Besparen met tolpoorten

De ambtelijk werkgroep die de besparingsopties voor de overheidsuitgaven in kaart heeft gebracht ziet veel heil van de introductie van een congestieheffing, in plaats van de kilometerheffing. Het kost minder, en heeft een aanzienlijk effect.

De werkgroep heeft onder meer gekeken of de crisis of andere externe omstandigheden aanleiding geven om de prognose voor mobiliteitsontwikkeling aan te passen. De planbureaus zien echter geen aanleiding om de lange termijnscenario’s waarop infrastructuurbeslissingen worden genomen aan te passen. Dit betekent dat de bereikbaarheids- en mobiliteitsproblematiek niet ‘verdampt’ vanwege de crisisproblemen, aldus de werkgroep.
De werkgroep heeft de volgende drie besparingsvarianten uitgewerkt:
1. prijsbeleid;
2. leefbaarheid, ruimtelijke kwaliteit en milieu;
3. geen prijsbeleid.
Bij de Variant Prijsbeleid wordt vanuit gegaan dat de kilometerheffing (ABvM) niet wordt ingevoerd.

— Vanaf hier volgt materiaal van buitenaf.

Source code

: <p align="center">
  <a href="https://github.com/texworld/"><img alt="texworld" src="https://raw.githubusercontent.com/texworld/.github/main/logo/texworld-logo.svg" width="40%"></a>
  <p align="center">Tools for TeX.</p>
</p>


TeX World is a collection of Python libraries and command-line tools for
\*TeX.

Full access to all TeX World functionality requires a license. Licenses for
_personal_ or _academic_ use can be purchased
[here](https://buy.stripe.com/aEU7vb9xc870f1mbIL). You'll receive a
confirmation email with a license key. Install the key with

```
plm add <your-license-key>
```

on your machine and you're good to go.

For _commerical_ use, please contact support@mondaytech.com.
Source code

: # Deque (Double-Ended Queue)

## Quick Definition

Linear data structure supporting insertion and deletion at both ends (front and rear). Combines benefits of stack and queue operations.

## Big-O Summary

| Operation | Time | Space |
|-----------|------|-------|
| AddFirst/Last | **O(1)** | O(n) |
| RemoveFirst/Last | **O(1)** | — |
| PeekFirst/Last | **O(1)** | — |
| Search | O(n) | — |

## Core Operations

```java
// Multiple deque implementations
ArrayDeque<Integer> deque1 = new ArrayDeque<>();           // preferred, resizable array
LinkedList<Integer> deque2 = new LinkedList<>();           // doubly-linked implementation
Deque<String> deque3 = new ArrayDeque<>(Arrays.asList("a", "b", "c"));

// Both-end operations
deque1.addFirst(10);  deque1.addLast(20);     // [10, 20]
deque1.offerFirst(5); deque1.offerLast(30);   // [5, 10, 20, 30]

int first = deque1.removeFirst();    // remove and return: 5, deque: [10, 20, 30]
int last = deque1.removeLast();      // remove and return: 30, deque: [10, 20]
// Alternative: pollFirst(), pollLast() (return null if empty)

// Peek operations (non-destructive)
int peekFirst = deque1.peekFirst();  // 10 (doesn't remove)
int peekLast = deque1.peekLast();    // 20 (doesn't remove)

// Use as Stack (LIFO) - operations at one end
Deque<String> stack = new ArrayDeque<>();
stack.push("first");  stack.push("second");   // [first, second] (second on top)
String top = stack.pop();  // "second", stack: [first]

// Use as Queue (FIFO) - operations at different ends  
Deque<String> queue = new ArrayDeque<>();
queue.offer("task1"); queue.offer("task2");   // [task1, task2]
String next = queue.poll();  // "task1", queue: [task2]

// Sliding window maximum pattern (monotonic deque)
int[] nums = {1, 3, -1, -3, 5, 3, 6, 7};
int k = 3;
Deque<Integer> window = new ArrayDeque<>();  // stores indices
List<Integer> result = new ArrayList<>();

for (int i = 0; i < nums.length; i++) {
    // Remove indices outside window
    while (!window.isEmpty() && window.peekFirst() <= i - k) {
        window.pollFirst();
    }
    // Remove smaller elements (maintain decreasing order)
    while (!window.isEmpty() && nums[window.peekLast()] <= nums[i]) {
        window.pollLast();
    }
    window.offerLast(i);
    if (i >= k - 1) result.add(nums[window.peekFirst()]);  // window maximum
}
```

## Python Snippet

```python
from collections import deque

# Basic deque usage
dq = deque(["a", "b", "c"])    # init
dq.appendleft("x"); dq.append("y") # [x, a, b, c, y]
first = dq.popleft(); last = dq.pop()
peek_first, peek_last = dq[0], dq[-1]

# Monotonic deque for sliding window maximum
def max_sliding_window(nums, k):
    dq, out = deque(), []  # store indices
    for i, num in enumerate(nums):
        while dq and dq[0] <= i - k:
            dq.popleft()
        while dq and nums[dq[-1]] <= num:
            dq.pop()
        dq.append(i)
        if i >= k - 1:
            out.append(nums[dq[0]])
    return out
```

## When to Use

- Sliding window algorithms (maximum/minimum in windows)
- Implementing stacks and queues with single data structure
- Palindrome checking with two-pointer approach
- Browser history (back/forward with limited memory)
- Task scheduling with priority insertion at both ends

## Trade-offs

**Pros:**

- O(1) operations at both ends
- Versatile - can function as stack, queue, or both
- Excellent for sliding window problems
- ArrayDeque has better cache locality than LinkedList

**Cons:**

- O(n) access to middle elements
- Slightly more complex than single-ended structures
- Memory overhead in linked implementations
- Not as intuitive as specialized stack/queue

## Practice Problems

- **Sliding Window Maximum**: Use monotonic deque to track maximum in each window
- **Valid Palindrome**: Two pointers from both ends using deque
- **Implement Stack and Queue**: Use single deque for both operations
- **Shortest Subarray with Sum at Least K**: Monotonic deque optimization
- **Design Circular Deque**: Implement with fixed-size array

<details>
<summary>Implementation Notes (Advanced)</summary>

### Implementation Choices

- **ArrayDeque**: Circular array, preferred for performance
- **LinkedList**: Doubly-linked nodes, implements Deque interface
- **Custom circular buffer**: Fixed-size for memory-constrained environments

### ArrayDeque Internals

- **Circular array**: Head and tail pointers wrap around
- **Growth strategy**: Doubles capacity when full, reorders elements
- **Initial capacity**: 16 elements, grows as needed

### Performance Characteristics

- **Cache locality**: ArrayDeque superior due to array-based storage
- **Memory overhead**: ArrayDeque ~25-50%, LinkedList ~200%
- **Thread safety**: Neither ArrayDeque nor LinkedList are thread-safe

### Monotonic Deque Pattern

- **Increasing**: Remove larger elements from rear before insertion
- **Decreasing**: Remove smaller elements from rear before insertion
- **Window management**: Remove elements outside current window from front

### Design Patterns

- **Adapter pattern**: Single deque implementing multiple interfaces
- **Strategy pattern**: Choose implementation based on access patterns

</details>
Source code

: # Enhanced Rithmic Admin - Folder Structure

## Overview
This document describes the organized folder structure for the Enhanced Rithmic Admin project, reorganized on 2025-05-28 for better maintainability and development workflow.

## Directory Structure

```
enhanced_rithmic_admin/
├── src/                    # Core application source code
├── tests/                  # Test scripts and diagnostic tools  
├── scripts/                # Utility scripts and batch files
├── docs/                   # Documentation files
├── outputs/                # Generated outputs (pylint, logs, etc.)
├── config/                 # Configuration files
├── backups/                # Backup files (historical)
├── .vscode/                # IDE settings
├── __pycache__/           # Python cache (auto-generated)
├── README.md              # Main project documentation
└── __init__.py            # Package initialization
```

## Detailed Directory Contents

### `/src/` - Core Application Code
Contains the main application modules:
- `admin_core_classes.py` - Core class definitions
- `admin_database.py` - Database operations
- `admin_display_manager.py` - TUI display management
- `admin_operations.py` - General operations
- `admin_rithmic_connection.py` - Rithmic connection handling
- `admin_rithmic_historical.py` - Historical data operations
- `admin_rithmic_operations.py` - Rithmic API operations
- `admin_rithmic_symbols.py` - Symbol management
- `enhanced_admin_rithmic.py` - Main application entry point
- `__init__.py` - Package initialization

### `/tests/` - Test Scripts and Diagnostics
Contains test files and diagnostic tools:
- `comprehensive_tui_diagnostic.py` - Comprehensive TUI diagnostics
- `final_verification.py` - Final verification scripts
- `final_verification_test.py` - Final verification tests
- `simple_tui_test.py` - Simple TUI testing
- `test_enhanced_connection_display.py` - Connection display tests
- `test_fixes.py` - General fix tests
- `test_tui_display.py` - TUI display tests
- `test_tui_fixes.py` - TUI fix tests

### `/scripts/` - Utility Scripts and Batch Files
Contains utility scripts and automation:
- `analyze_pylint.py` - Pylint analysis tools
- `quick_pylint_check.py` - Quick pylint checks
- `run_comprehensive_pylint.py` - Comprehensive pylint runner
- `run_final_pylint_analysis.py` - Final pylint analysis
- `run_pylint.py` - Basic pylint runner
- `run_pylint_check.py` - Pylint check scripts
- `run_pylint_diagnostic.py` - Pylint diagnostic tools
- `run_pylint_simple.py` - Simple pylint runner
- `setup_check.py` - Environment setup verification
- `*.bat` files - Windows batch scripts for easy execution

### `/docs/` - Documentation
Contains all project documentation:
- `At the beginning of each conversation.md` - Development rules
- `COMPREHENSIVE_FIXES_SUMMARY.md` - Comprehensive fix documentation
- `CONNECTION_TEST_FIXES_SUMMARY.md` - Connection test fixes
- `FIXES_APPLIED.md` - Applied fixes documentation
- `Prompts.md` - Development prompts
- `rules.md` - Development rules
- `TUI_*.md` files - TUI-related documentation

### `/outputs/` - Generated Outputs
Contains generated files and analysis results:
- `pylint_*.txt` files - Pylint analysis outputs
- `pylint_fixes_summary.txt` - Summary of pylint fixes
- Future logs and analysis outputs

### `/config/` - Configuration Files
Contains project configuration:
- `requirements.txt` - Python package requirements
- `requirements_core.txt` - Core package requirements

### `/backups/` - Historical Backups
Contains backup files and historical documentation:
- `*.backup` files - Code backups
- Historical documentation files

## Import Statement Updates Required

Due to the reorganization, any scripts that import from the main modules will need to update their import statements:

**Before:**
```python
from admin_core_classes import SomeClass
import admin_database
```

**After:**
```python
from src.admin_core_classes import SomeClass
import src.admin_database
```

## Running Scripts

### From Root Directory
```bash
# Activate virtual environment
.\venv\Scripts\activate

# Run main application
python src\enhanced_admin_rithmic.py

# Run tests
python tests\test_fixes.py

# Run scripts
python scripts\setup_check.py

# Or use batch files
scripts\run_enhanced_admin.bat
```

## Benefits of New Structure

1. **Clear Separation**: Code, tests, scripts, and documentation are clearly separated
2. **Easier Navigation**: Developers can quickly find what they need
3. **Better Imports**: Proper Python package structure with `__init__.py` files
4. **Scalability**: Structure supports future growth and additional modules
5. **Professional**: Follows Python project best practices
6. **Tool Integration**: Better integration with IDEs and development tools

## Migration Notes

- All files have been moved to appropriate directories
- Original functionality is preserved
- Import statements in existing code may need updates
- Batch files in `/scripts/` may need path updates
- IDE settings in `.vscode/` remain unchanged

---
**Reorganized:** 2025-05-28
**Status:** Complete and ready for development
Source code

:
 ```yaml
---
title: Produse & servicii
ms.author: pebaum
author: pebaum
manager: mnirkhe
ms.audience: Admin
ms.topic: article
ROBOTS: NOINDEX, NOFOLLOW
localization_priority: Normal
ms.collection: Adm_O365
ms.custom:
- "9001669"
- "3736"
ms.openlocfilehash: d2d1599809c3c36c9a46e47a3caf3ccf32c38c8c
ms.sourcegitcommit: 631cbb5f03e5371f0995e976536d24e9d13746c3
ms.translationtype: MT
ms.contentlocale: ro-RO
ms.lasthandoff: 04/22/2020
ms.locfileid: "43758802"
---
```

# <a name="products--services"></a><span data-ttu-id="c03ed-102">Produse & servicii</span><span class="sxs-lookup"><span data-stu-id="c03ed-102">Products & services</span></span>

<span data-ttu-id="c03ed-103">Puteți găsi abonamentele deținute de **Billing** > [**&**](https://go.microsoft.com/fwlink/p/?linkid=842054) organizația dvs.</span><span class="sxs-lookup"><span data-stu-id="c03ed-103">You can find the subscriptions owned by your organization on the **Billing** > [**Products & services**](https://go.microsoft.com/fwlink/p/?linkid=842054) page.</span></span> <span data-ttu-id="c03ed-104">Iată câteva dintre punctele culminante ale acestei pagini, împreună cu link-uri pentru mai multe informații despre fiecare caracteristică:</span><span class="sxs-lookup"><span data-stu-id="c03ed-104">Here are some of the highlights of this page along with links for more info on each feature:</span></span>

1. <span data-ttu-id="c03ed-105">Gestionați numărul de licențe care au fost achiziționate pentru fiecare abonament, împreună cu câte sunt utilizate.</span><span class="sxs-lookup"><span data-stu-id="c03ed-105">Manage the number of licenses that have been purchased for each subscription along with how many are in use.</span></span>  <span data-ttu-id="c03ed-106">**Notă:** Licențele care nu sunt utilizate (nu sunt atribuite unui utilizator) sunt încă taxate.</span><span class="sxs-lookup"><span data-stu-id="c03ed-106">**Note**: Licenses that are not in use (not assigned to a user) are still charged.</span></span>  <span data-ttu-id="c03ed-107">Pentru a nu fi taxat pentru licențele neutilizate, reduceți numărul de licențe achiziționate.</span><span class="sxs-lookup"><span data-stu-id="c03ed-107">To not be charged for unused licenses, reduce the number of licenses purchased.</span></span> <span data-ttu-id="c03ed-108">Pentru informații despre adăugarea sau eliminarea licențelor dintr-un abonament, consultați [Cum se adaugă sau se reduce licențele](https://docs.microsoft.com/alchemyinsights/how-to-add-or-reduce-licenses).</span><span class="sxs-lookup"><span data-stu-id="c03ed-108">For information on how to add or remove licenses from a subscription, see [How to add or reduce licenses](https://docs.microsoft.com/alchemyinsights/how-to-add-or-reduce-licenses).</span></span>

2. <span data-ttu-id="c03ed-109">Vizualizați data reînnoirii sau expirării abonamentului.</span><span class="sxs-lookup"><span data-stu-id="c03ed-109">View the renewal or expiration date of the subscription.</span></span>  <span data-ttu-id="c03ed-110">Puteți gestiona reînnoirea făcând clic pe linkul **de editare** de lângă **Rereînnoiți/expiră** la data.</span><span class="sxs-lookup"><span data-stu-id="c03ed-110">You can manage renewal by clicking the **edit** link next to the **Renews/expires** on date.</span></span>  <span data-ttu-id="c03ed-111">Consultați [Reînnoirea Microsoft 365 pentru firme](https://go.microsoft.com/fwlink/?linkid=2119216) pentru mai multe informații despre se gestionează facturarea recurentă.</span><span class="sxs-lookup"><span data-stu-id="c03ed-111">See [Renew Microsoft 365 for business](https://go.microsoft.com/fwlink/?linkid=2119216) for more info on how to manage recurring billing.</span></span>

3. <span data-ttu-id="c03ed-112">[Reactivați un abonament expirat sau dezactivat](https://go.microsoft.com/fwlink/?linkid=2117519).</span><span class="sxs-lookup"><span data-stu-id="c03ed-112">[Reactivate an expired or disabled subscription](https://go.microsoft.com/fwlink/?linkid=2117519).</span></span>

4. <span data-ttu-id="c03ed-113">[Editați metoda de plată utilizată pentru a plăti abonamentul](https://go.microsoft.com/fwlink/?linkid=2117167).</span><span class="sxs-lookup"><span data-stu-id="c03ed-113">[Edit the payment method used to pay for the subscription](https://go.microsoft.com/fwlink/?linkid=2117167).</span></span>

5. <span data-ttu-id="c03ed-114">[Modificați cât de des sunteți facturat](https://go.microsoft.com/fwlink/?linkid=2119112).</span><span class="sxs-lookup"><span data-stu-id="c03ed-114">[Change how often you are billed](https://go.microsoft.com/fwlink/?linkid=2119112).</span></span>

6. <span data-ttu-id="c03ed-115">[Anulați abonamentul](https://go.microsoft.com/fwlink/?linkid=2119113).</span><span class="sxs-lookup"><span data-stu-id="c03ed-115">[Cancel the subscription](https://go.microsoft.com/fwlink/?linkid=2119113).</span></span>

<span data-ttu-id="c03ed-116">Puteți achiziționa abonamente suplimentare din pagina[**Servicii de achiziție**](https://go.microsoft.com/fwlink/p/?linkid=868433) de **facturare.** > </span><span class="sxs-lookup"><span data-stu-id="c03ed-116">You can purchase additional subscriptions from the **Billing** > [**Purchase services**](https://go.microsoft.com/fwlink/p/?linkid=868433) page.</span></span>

Structurele knelpunten op de weg worden aangepakt door een locatiegebonden systeem van congestieheffing, waarbij de inkomsten kunnen worden gebruikt voor de kosten van het systeem. Meeropbrengsten kunnen worden teruggegeven aan de automobilist via lagere autobelastingen. Dit systeem is goedkoper, kent veel minder risico’s dan ABvM en is vanuit het oogpunt van welvaart beter dan alternatieve systemen om de bereikbaarheid te vergroten, aldus de werkgroep.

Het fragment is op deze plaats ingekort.